Knesset Erupts into Chaos as Contested ‘Muezzin Bill’ Passes Preliminary Reading (VIDEO)

The Israeli law aims at changing the character of Palestine. (Photo: Video grab, file)

Israel’s parliament, the Knesset, passed a preliminary reading of the contested “Muezzin bill” — which seeks to impose limits on the Muslim call to prayer in Israel and in occupied East Jerusalem — on Wednesday, with several Palestinian Knesset members being removed from the plenum, according to Israeli media.

The bill passed the reading with 55 votes in favor and 48 against, with Israel’s Jerusalem Post reporting that during the reading, the “plenum devolved into chaos.”

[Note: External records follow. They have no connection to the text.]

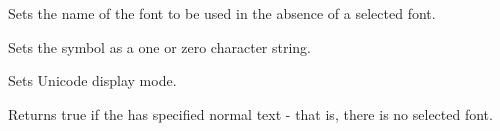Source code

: \label{wxsymbolpickerdialogsetnormaltextfontname}


Sets the name of the font to be used in the absence of a selected font.

\label{wxsymbolpickerdialogsetsymbol}


Sets the symbol as a one or zero character string.

\label{wxsymbolpickerdialogsetunicodemode}


Sets Unicode display mode.

\label{wxsymbolpickerdialogusenormalfont}


Returns true if the has specified normal text - that is, there is no selected font.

Palestinian MK Zuheir Bahloul, a member of the center-left Zionist Union party called the bill “a declaration of war…between sanity and racism,” against Israel’s Palestinian minority.

MK Ayman Odeh of the Joint List — the political bloc representing parties led by Palestinian citizens of Israel in the Knesset — was escorted out of the plenum after he stood up and ripped a copy of the bill into shreds.

Meanwhile, MK Robert Ilatov of the right-wing Yisrael Beiteinu party shouted at Joint List MK Usama Saadi to “go back to Saudi Arabia!” The two men engaged in a shouting match which resulted in Saadi, a Palestinian citizen of Israel, being removed from the room.

MK Ahmad Tibi, also of the Joint list, was also removed while giving a speech during the debate.

“Instead of honoring their customs and traditions, this is what we do? Shame,” Zehava Galon, chair of the left-wing Meretz party, said, calling the debate and the bill a “fiasco.”

Gilad Erdan, Israel’s minister of public security and member of the right-wing Likud party, demanded that Galon apologize for her remarks, to which she responded “first apologize for Umm al-Hiran,” referring to the deadly Israeli demolition raid in the Negev-area Bedouin village in January which left a local Palestinian math teacher dead, whom Erdan initially accused of being a “terrorist.”

Meanwhile, the author of the bill, MK Moti Yogev of the right-wing Jewish Home party, defended the legislation by claiming that the bill was not intended to violate religious freedoms, but rather “to benefit students and drivers, as well as the sleep cycles of citizens,” who the bill says “suffer regularly and daily from the noise caused by the call of the muezzin from mosques.”

The Muslim call to prayer — also known as the adhan — is broadcast five times a day from mosques or Islamic centers.

Critics of the bill have argued that the draft legislation was superfluous given existing noise regulations, and therefore could be construed as an attack specifically targeting the Muslim right to worship.

The current version of the “Muezzin bill” — referring to the men responsible for the call to prayer — only affects the call for the Muslim dawn prayer, also known as the fajr.

Wednesday’s reading was the first of three rounds of votes that the bill must pass through before it can become law.